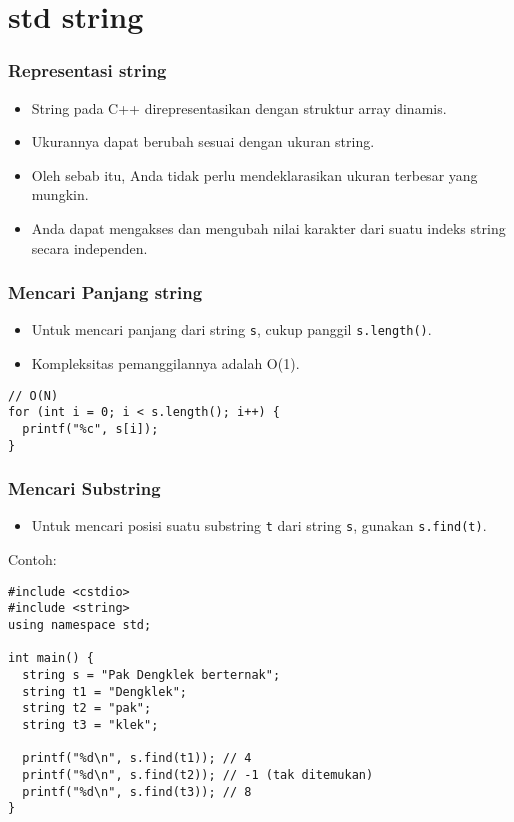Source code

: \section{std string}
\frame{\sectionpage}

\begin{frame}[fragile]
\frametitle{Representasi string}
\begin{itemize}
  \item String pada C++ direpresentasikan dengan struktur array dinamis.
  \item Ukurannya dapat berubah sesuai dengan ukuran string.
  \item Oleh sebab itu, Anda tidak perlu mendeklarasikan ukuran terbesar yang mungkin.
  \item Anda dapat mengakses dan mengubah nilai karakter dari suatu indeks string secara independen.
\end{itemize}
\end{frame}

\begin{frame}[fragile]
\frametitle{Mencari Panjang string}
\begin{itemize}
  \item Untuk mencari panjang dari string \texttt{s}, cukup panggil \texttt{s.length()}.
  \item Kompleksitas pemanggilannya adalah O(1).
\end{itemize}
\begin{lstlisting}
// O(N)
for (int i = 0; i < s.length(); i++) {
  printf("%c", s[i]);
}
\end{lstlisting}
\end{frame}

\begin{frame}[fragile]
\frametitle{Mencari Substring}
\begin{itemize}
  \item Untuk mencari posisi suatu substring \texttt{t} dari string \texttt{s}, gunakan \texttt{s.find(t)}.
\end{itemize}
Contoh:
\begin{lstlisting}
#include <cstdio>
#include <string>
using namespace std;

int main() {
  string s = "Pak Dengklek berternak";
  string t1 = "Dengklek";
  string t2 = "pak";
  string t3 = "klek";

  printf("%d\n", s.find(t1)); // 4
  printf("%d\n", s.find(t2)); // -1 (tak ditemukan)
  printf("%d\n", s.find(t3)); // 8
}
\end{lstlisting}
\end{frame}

_ _ _

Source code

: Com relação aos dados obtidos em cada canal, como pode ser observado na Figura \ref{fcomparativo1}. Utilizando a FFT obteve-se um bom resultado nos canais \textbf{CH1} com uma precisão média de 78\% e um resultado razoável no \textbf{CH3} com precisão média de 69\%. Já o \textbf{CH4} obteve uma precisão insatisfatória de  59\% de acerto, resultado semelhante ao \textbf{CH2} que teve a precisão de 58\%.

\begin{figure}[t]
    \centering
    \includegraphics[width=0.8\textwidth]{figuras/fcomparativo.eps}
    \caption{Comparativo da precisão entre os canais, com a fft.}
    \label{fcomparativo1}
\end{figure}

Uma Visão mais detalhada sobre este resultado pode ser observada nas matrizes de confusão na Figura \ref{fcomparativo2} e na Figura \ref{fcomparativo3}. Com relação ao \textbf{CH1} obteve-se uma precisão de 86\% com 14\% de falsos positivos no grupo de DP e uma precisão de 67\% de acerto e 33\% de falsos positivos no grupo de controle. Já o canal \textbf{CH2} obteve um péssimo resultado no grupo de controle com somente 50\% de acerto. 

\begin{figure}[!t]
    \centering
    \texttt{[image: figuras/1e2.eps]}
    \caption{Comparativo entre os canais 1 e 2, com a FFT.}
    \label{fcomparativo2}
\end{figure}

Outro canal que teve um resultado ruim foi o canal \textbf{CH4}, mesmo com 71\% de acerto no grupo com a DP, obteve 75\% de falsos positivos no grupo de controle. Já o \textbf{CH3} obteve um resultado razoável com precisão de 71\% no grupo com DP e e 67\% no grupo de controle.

_ _ _

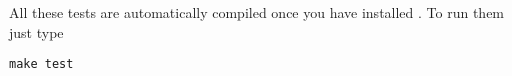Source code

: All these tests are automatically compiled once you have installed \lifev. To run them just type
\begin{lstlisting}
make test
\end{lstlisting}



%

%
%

_ _ _

Exercise directions: Where a line in the records above contains the word "dengan", copy that line.

Output of the exercise:
  \item String pada C++ direpresentasikan dengan struktur array dinamis.
  \item Ukurannya dapat berubah sesuai dengan ukuran string.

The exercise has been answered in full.